Supplied material

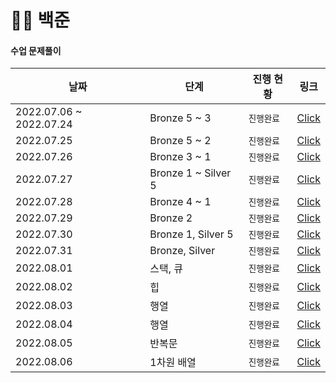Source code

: # 🧑‍💻 백준

#### **수업 문제풀이**

| 날짜                    | 단계                | 진행 현황  | 링크                                                         |
| ----------------------- | ------------------- | ---------- | ------------------------------------------------------------ |
| 2022.07.06 ~ 2022.07.24 | Bronze 5 ~ 3        | `진행완료` | [Click](https://github.com/jejoonlee/baekjoon/tree/master/20220706_20220724) |
| 2022.07.25              | Bronze 5 ~ 2        | `진행완료` | [Click](https://github.com/jejoonlee/baekjoon/tree/master/20220725) |
| 2022.07.26              | Bronze 3 ~ 1        | `진행완료` | [Click](https://github.com/jejoonlee/baekjoon/tree/master/20220726) |
| 2022.07.27              | Bronze 1 ~ Silver 5 | `진행완료` | [Click](https://github.com/jejoonlee/baekjoon/tree/master/20220727) |
| 2022.07.28              | Bronze 4 ~ 1        | `진행완료` | [Click](https://github.com/jejoonlee/baekjoon/tree/master/20220728) |
| 2022.07.29              | Bronze 2            | `진행완료` | [Click](https://github.com/jejoonlee/baekjoon/tree/master/20220729) |
| 2022.07.30              | Bronze 1, Silver 5  | `진행완료` | [Click](https://github.com/jejoonlee/baekjoon/tree/master/20220730) |
| 2022.07.31              | Bronze, Silver      | `진행완료` | [Click](https://github.com/jejoonlee/baekjoon/tree/master/20220731) |
| 2022.08.01              | 스택, 큐            | `진행완료` | [Click](https://github.com/jejoonlee/baekjoon/tree/master/20220801) |
| 2022.08.02              | 힙                  | `진행완료` | [Click](https://github.com/jejoonlee/baekjoon/tree/master/20220802) |
| 2022.08.03              | 행열                | `진행완료` | [Click](https://github.com/jejoonlee/baekjoon/tree/master/20220803) |
| 2022.08.04              | 행열                | `진행완료` | [Click](https://github.com/jejoonlee/baekjoon/tree/master/20220804) |
| 2022.08.05              | 반복문              | `진행완료` | [Click](https://github.com/jejoonlee/baekjoon/tree/master/20220805) |
| 2022.08.06              | 1차원 배열          | `진행완료` | [Click](https://github.com/jejoonlee/baekjoon/tree/master/20220806) |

How to complete this task
Return the listing above word for word. Keep the images out.

Result of this task
Source code

: # 🧑‍💻 백준

#### **수업 문제풀이**

| 날짜                    | 단계                | 진행 현황  | 링크                                                         |
| ----------------------- | ------------------- | ---------- | ------------------------------------------------------------ |
| 2022.07.06 ~ 2022.07.24 | Bronze 5 ~ 3        | `진행완료` | [Click](https://github.com/jejoonlee/baekjoon/tree/master/20220706_20220724) |
| 2022.07.25              | Bronze 5 ~ 2        | `진행완료` | [Click](https://github.com/jejoonlee/baekjoon/tree/master/20220725) |
| 2022.07.26              | Bronze 3 ~ 1        | `진행완료` | [Click](https://github.com/jejoonlee/baekjoon/tree/master/20220726) |
| 2022.07.27              | Bronze 1 ~ Silver 5 | `진행완료` | [Click](https://github.com/jejoonlee/baekjoon/tree/master/20220727) |
| 2022.07.28              | Bronze 4 ~ 1        | `진행완료` | [Click](https://github.com/jejoonlee/baekjoon/tree/master/20220728) |
| 2022.07.29              | Bronze 2            | `진행완료` | [Click](https://github.com/jejoonlee/baekjoon/tree/master/20220729) |
| 2022.07.30              | Bronze 1, Silver 5  | `진행완료` | [Click](https://github.com/jejoonlee/baekjoon/tree/master/20220730) |
| 2022.07.31              | Bronze, Silver      | `진행완료` | [Click](https://github.com/jejoonlee/baekjoon/tree/master/20220731) |
| 2022.08.01              | 스택, 큐            | `진행완료` | [Click](https://github.com/jejoonlee/baekjoon/tree/master/20220801) |
| 2022.08.02              | 힙                  | `진행완료` | [Click](https://github.com/jejoonlee/baekjoon/tree/master/20220802) |
| 2022.08.03              | 행열                | `진행완료` | [Click](https://github.com/jejoonlee/baekjoon/tree/master/20220803) |
| 2022.08.04              | 행열                | `진행완료` | [Click](https://github.com/jejoonlee/baekjoon/tree/master/20220804) |
| 2022.08.05              | 반복문              | `진행완료` | [Click](https://github.com/jejoonlee/baekjoon/tree/master/20220805) |
| 2022.08.06              | 1차원 배열          | `진행완료` | [Click](https://github.com/jejoonlee/baekjoon/tree/master/20220806) |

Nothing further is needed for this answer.